* What the task requires: Read the records that follow and state how many lines hold "environments", adding nothing else.

* Data section:
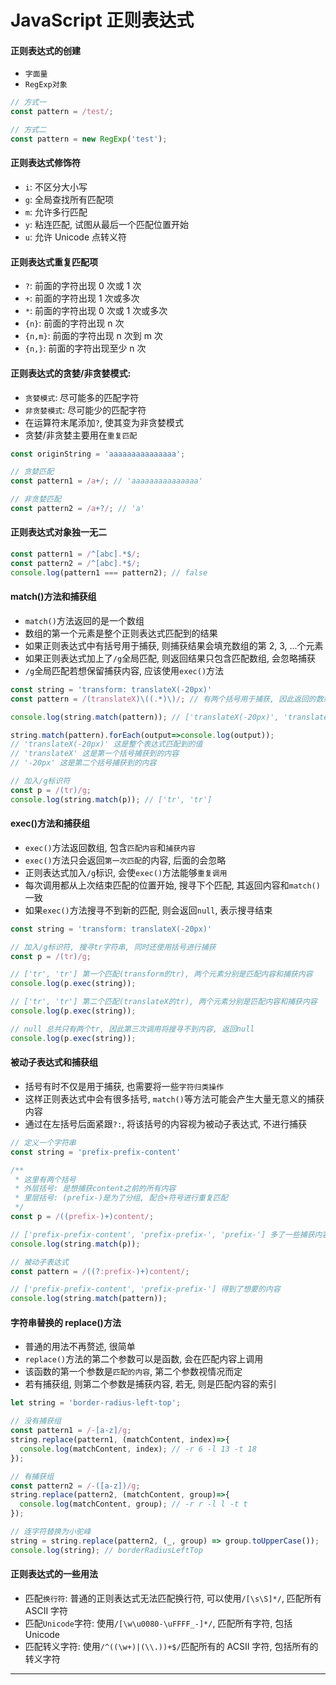 # JavaScript 正则表达式

#### 正则表达式的创建

- `字面量`
- `RegExp对象`

```JavaScript
// 方式一
const pattern = /test/;

// 方式二
const pattern = new RegExp('test');
```

#### 正则表达式修饰符

- `i`: 不区分大小写
- `g`: 全局查找所有匹配项
- `m`: 允许多行匹配
- `y`: 粘连匹配, 试图从最后一个匹配位置开始
- `u`: 允许 Unicode 点转义符

#### 正则表达式重复匹配项

- `?`: 前面的字符出现 0 次或 1 次
- `+`: 前面的字符出现 1 次或多次
- `*`: 前面的字符出现 0 次或 1 次或多次
- `{n}`: 前面的字符出现 n 次
- `{n,m}`: 前面的字符出现 n 次到 m 次
- `{n,}`: 前面的字符出现至少 n 次

#### 正则表达式的贪婪/非贪婪模式:

- `贪婪模式`: 尽可能多的匹配字符
- `非贪婪模式`: 尽可能少的匹配字符
- 在运算符末尾添加`?`, 使其变为非贪婪模式
- 贪婪/非贪婪主要用在`重复匹配`

```JavaScript
const originString = 'aaaaaaaaaaaaaaa';

// 贪婪匹配
const pattern1 = /a+/; // 'aaaaaaaaaaaaaaa'

// 非贪婪匹配
const pattern2 = /a+?/; // 'a'
```

#### 正则表达式对象独一无二

```JavaScript
const pattern1 = /^[abc].*$/;
const pattern2 = /^[abc].*$/;
console.log(pattern1 === pattern2); // false
```

#### match()方法和捕获组

- `match()`方法返回的是一个数组
- 数组的第一个元素是整个正则表达式匹配到的结果
- 如果正则表达式中有括号用于捕获, 则捕获结果会填充数组的第 2, 3, ...个元素
- 如果正则表达式加上了`/g`全局匹配, 则返回结果只包含匹配数组, 会忽略捕获
- `/g`全局匹配若想保留捕获内容, 应该使用`exec()`方法

```JavaScript
const string = 'transform: translateX(-20px)'
const pattern = /(translateX)\((.*)\)/; // 有两个括号用于捕获, 因此返回的数组有3个元素

console.log(string.match(pattern)); // ['translateX(-20px)', 'translateX', '-20px']

string.match(pattern).forEach(output=>console.log(output));
// 'translateX(-20px)' 这是整个表达式匹配到的值
// 'translateX' 这是第一个括号捕获到的内容
// '-20px' 这是第二个括号捕获到的内容

// 加入/g标识符
const p = /(tr)/g;
console.log(string.match(p)); // ['tr', 'tr']
```

#### exec()方法和捕获组

- `exec()`方法返回数组, 包含`匹配内容`和`捕获内容`
- `exec()`方法只会返回`第一次匹配`的内容, 后面的会忽略
- 正则表达式加入`/g`标识, 会使`exec()`方法能够`重复调用`
- 每次调用都从上次结束匹配的位置开始, 搜寻下个匹配, 其返回内容和`match()`一致
- 如果`exec()`方法搜寻不到新的匹配, 则会返回`null`, 表示搜寻结束

```JavaScript
const string = 'transform: translateX(-20px)'

// 加入/g标识符, 搜寻tr字符串, 同时还使用括号进行捕获
const p = /(tr)/g;

// ['tr', 'tr'] 第一个匹配(transform的tr), 两个元素分别是匹配内容和捕获内容
console.log(p.exec(string));

// ['tr', 'tr'] 第二个匹配(translateX的tr), 两个元素分别是匹配内容和捕获内容
console.log(p.exec(string));

// null 总共只有两个tr, 因此第三次调用将搜寻不到内容, 返回null
console.log(p.exec(string));
```

#### 被动子表达式和捕获组

- 括号有时不仅是用于捕获, 也需要将一些`字符归类操作`
- 这样正则表达式中会有很多括号, `match()`等方法可能会产生大量无意义的捕获内容
- 通过在左括号后面紧跟`?:`, 将该括号的内容视为被动子表达式, 不进行捕获

```JavaScript
// 定义一个字符串
const string = 'prefix-prefix-content'

/**
 * 这里有两个括号
 * 外层括号: 是想捕获content之前的所有内容
 * 里层括号: (prefix-)是为了分组, 配合+符号进行重复匹配
 */
const p = /((prefix-)+)content/;

// ['prefix-prefix-content', 'prefix-prefix-', 'prefix-'] 多了一些捕获内容
console.log(string.match(p));

// 被动子表达式
const pattern = /((?:prefix-)+)content/;

// ['prefix-prefix-content', 'prefix-prefix-'] 得到了想要的内容
console.log(string.match(pattern));
```

#### 字符串替换的 replace()方法

- 普通的用法不再赘述, 很简单
- `replace()`方法的第二个参数可以是函数, 会在匹配内容上调用
- 该函数的第一个参数是`匹配的内容`, 第二个参数视情况而定
- 若有捕获组, 则第二个参数是捕获内容, 若无, 则是匹配内容的索引

```JavaScript
let string = 'border-radius-left-top';

// 没有捕获组
const pattern1 = /-[a-z]/g;
string.replace(pattern1, (matchContent, index)=>{
  console.log(matchContent, index); // -r 6 -l 13 -t 18
});

// 有捕获组
const pattern2 = /-([a-z])/g;
string.replace(pattern2, (matchContent, group)=>{
  console.log(matchContent, group); // -r r -l l -t t
});

// 连字符替换为小驼峰
string = string.replace(pattern2, (_, group) => group.toUpperCase());
console.log(string); // borderRadiusLeftTop
```

#### 正则表达式的一些用法

- 匹配`换行符`: 普通的正则表达式无法匹配换行符, 可以使用`/[\s\S]*/`, 匹配所有 ASCII 字符
- 匹配`Unicode`字符: 使用`/[\w\u0080-\uFFFF_-]*/`, 匹配所有字符, 包括 Unicode
- 匹配转义字符: 使用`/^((\w+)|(\\.))+$/`匹配所有的 ACSII 字符, 包括所有的转义字符

---

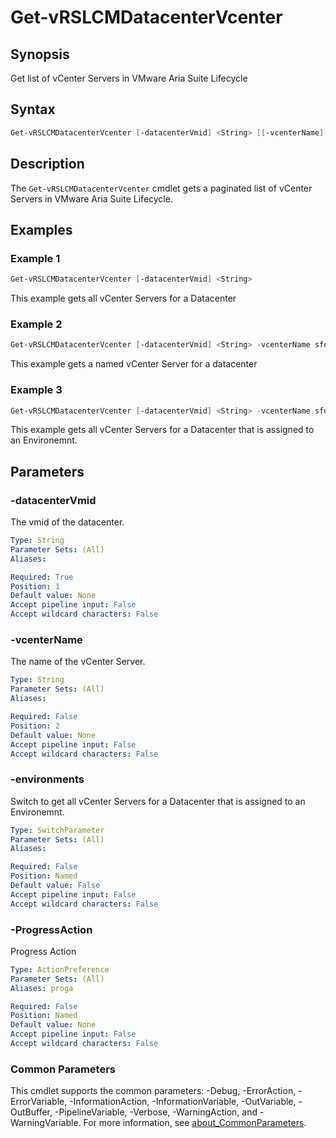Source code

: # Get-vRSLCMDatacenterVcenter

## Synopsis

Get list of vCenter Servers in VMware Aria Suite Lifecycle

## Syntax

```powershell
Get-vRSLCMDatacenterVcenter [-datacenterVmid] <String> [[-vcenterName] <String>] [-environments] [-ProgressAction <ActionPreference>] [<CommonParameters>]
```

## Description

The `Get-vRSLCMDatacenterVcenter` cmdlet gets a paginated list of vCenter Servers in VMware Aria Suite Lifecycle.

## Examples

### Example 1

```powershell
Get-vRSLCMDatacenterVcenter [-datacenterVmid] <String> 
```

This example gets all vCenter Servers for a Datacenter

### Example 2

```powershell
Get-vRSLCMDatacenterVcenter [-datacenterVmid] <String> -vcenterName sfo-m01-vc01
```

This example gets a named vCenter Server for a datacenter

### Example 3

```powershell
Get-vRSLCMDatacenterVcenter [-datacenterVmid] <String> -vcenterName sfo-m01-vc01 -environments
```

This example gets all vCenter Servers for a Datacenter that is assigned to an Environemnt.

## Parameters

### -datacenterVmid

The vmid of the datacenter.

```yaml
Type: String
Parameter Sets: (All)
Aliases:

Required: True
Position: 1
Default value: None
Accept pipeline input: False
Accept wildcard characters: False
```

### -vcenterName

The name of the vCenter Server.

```yaml
Type: String
Parameter Sets: (All)
Aliases:

Required: False
Position: 2
Default value: None
Accept pipeline input: False
Accept wildcard characters: False
```

### -environments

Switch to get all vCenter Servers for a Datacenter that is assigned to an Environemnt.

```yaml
Type: SwitchParameter
Parameter Sets: (All)
Aliases:

Required: False
Position: Named
Default value: False
Accept pipeline input: False
Accept wildcard characters: False
```

### -ProgressAction

Progress Action

```yaml
Type: ActionPreference
Parameter Sets: (All)
Aliases: proga

Required: False
Position: Named
Default value: None
Accept pipeline input: False
Accept wildcard characters: False
```

### Common Parameters

This cmdlet supports the common parameters: -Debug, -ErrorAction, -ErrorVariable, -InformationAction, -InformationVariable, -OutVariable, -OutBuffer, -PipelineVariable, -Verbose, -WarningAction, and -WarningVariable. For more information, see [about_CommonParameters](http://go.microsoft.com/fwlink/?LinkID=113216).
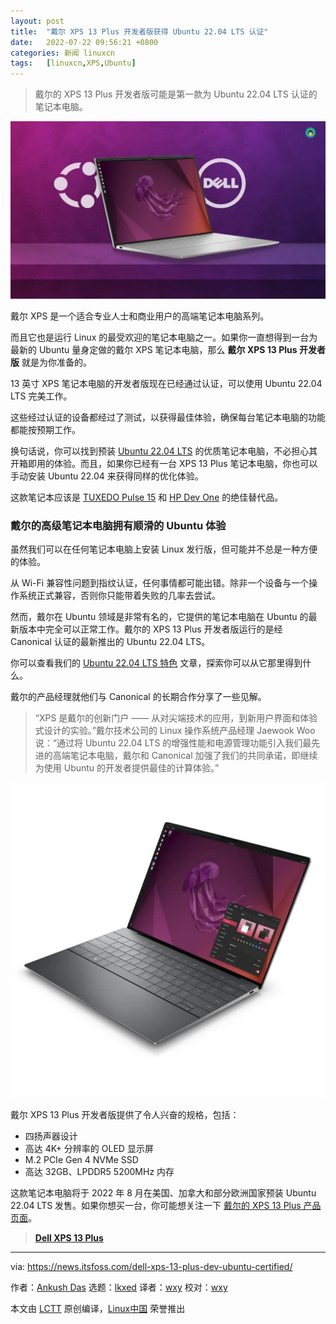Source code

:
 ```yaml
---
layout: post
title:	"戴尔 XPS 13 Plus 开发者版获得 Ubuntu 22.04 LTS 认证"
date:	2022-07-22 09:56:21 +0800 
categories:	新闻 linuxcn 
tags:	[linuxcn,XPS,Ubuntu]
---
```




> 
> 戴尔的 XPS 13 Plus 开发者版可能是第一款为 Ubuntu 22.04 LTS 认证的笔记本电脑。
> 
> 
> 


![xps 13 dev](/Asserts/Images/album/202207/22/095621rznxaghzgjzrrecg.jpg)


戴尔 XPS 是一个适合专业人士和商业用户的高端笔记本电脑系列。


而且它也是运行 Linux 的最受欢迎的笔记本电脑之一。如果你一直想得到一台为最新的 Ubuntu 量身定做的戴尔 XPS 笔记本电脑，那么 **戴尔 XPS 13 Plus 开发者版** 就是为你准备的。


13 英寸 XPS 笔记本电脑的开发者版现在已经通过认证，可以使用 Ubuntu 22.04 LTS 完美工作。


这些经过认证的设备都经过了测试，以获得最佳体验，确保每台笔记本电脑的功能都能按预期工作。


换句话说，你可以找到预装 [Ubuntu 22.04 LTS](https://news.itsfoss.com/ubuntu-22-04-release/) 的优质笔记本电脑，不必担心其开箱即用的体验。而且，如果你已经有一台 XPS 13 Plus 笔记本电脑，你也可以手动安装 Ubuntu 22.04 来获得同样的优化体验。


这款笔记本应该是 [TUXEDO Pulse 15](https://news.itsfoss.com/tuxedo-pulse-gen-2/) 和 [HP Dev One](https://news.itsfoss.com/hp-dev-one-system76/) 的绝佳替代品。


### 戴尔的高级笔记本电脑拥有顺滑的 Ubuntu 体验


虽然我们可以在任何笔记本电脑上安装 Linux 发行版，但可能并不总是一种方便的体验。


从 Wi-Fi 兼容性问题到指纹认证，任何事情都可能出错。除非一个设备与一个操作系统正式兼容，否则你只能带着失败的几率去尝试。


然而，戴尔在 Ubuntu 领域是非常有名的，它提供的笔记本电脑在 Ubuntu 的最新版本中完全可以正常工作。戴尔的 XPS 13 Plus 开发者版运行的是经 Canonical 认证的最新推出的 Ubuntu 22.04 LTS。


你可以查看我们的 [Ubuntu 22.04 LTS 特色](https://itsfoss.com/ubuntu-22-04-release-features/) 文章，探索你可以从它那里得到什么。


戴尔的产品经理就他们与 Canonical 的长期合作分享了一些见解。



> 
> “XPS 是戴尔的创新门户 —— 从对尖端技术的应用，到新用户界面和体验式设计的实验。”戴尔技术公司的 Linux 操作系统产品经理 Jaewook Woo 说：“通过将 Ubuntu 22.04 LTS 的增强性能和电源管理功能引入我们最先进的高端笔记本电脑，戴尔和 Canonical 加强了我们的共同承诺，即继续为使用 Ubuntu 的开发者提供最佳的计算体验。”
> 
> 
> 


![](/Asserts/Images/album/202207/22/095621srdf7v0a1refpzhz.jpg)


戴尔 XPS 13 Plus 开发者版提供了令人兴奋的规格，包括：


* 四扬声器设计
* 高达 4K+ 分辨率的 OLED 显示屏
* M.2 PCIe Gen 4 NVMe SSD
* 高达 32GB、LPDDR5 5200MHz 内存


这款笔记本电脑将于 2022 年 8 月在美国、加拿大和部分欧洲国家预装 Ubuntu 22.04 LTS 发售。如果你想买一台，你可能想关注一下 [戴尔的 XPS 13 Plus 产品页面](https://www.dell.com/en-us/shop/dell-laptops/xps-13-plus-laptop/spd/xps-13-9320-laptop)。



> 
> **[Dell XPS 13 Plus](https://www.dell.com/en-us/shop/dell-laptops/xps-13-plus-laptop/spd/xps-13-9320-laptop)**
> 
> 
> 




---


via: <https://news.itsfoss.com/dell-xps-13-plus-dev-ubuntu-certified/>


作者：[Ankush Das](https://news.itsfoss.com/author/ankush/) 选题：[lkxed](https://github.com/lkxed) 译者：[wxy](https://github.com/wxy) 校对：[wxy](https://github.com/wxy)


本文由 [LCTT](https://github.com/LCTT/TranslateProject) 原创编译，[Linux中国](https://linux.cn/) 荣誉推出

* Result for this exercise: 3